Medtronic settles states probe into Infuse marketing for 12 million dollars
BOSTON: Medtronic Plc has agreed to pay $12 million to resolve claims that the company engaged in a deceptive marketing strategy to promote its Infuse bone graft product used in spinal surgery, the Massachusetts attorney general said on Wednesday.
Massachusetts Attorney General Maura Healey said the settlement will resolve an investigation by her office and those in four other states related to Medtronic’s promotion of Infuse, which is used to stimulate bone growth.
In court papers, Healey alleged that Medtronic sought to expand the device’s market by using deceptive company-sponsored scientific literature to make false and misleading claims about its safety and superiority.
According to the lawsuit, Medtronic collaborated with doctors who were paid millions of dollars in consulting fees to publish studies that the company then disseminated downplaying side-effects and omitting discussion of adverse results.
“Companies cannot use deceptive practices to increase their profits while compromising the safety and well-being of patients,” Healey said in a statement.
Medtronic in a statement said nothing in the deal could be taken as a concession that it violated the law. It did not admit wrongdoing, according to court papers.
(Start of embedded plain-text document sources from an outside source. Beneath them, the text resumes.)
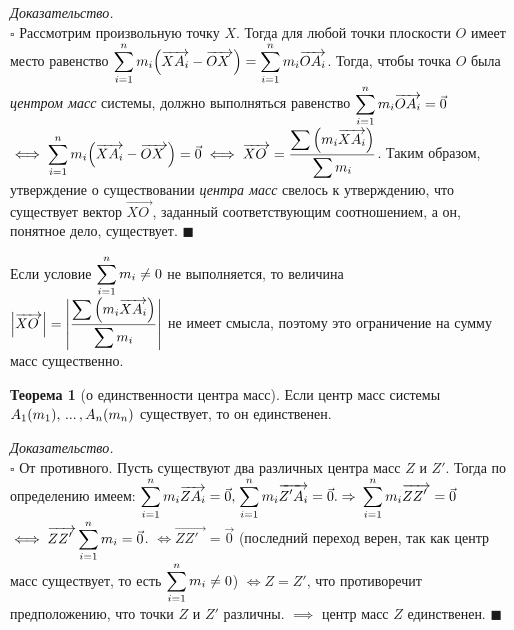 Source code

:\documentclass[14pt]{extarticle}
\let\vecarrow\overrightarrow
\theoremstyle{definition}
\theoremstyle{theorem}
\newtheorem*{theorem}{Теорема}
\renewenvironment{proof}
    {\noindent \textit{Доказательство.}\\
	\indent $\square$}
	{ $\blacksquare$\\ }
\newenvironment{note}
    {\noindent {\normalfont\fontsize{14}{14}\textbf{\textit{Примечание.}}}}
\DeclarePairedDelimiter\abs{\lvert}{\rvert}
\begin{document}
{
\begin{proof}
    Рассмотрим произвольную точку $X$. Тогда для любой  точки
	плоскости $O$ имеет место равенство $\mathlarger{\sum_{i=1}^{n}
	m_i  \Big(\vecarrow{XA_i} - \vecarrow{OX_{\, \,}}\Big) = \sum_{i=1}^{n} 
	m_i  \vecarrow{OA_i}}$. Тогда, чтобы точка $O$ была 
	\textit{центром масс} системы, должно выполняться равенство
	$\mathlarger{\sum_{i=1}^{n} 
	m_i  \vecarrow{OA_i}} = \vec{0}$ $\iff \mathlarger{\sum_{i=1}^{n} m_i 
	\Big(\vecarrow{XA_i} - \vecarrow{OX_{\, \,}}\Big) = \vec{0} \iff 
    \vecarrow{XO_{\;}} = \frac{\displaystyle \sum \Big(m_i
	\vecarrow{XA_i} \Big)}{\displaystyle\sum m_i}}$. Таким образом, %
    утверждение о существовании \textit{центра масс} свелось к утверждению, что существует
	вектор $\vecarrow{XO_{\;}}$, заданный соответствующим соотношением, а он,
	понятное дело, существует.
\end{proof}
\par}

\begin{note}
	{
    Если условие $\mathlarger{\sum_{i=1}^{n} m_i \ne 0}$ не выполняется,
	то величина \\
	$\mathlarger{\abs*{\vecarrow{XO_{\;}}} = \abs*{\frac{\displaystyle
    \sum \Big(m_i
	\vecarrow{XA_i} \Big)}{\displaystyle \sum m_i}}}$  не имеет смысла,
    поэтому это ограничение на сумму  масс существенно.\par
    }
\end{note}

\begin{theorem}[о единственности центра масс]
    Если центр масс системы $A_1(m_1), \\  \, ... \, ,A_n(m_n)$
	существует, то он единственен.
\end{theorem}

\begin{proof}
От противного. Пусть существуют два различных центра масс $Z$ и $Z'$.
Тогда по определению имеем: $\mathlarger{\sum_{i=1}^{n} m_i  \vecarrow{ZA_i}
= \vec{0},} \;  \mathlarger{\sum_{i=1}^{n} m_i  \vecarrow{Z'A_i}} = \vec{0}. 
\Rightarrow$ $\mathlarger{\sum_{i=1}^{n} m_i  \vecarrow{ZZ'_{\;\:\,}}} = \vec{0}$
$\iff \mathlarger{\vecarrow{ZZ'_{\;\:\,}} \sum_{i=1}^{n} m_i} = \vec{0}$. 
$\iff \vecarrow{ZZ'_{\;\:\,}} = \vec{0}$ (последний переход верен, 
так как центр масс существует, то есть
$\mathlarger{\sum_{i=1}^{n} m_i \ne 0}$) $\iff Z = Z'$, что противоречит
предположению, что точки $Z$ и $Z'$ различны. $\implies$ центр масс $Z$
единственен.
\end{proof}
\end{document}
Infuse, which includes a manufactured version of a human bone-growth protein, was developed by as an alternative to bone grafts. The U.S. Food and Drug Administration approved it for use in some lower back spinal surgeries in 2002.
But off-label uses of Infuse eventually comprised 85 percent of sales. The FDA in 2008 warned against such uses, following reports of life-threatening complications.
In October 2012, the U.S. Senate Finance Committee found that Medtronic was “heavily involved” in shaping the content of published studies on Infuse and paid doctors who authored them $210 million.
Under Wednesday’s settlement, two Medtronic units will pay $12 million to resolve an investigation by attorneys general in Massachusetts, Oregon, California, Illinois, and Washington.
The accord also imposes requirements on how Medtronic promoted clinical trial information and disseminated medical journal articles related to Infuse. The company must also make Infuse trial data public on a government website.
Medtronic has also faced more than 6,000 lawsuits nationally by people who claimed they suffered injuries after it promoted Infuse for off-label uses.
In a filing with the U.S. Securities and Exchange Commission on Dec. 4, Medtronic said it had reached agreements to settle “substantially all of these claims” as of July this year. It did not provide additional information.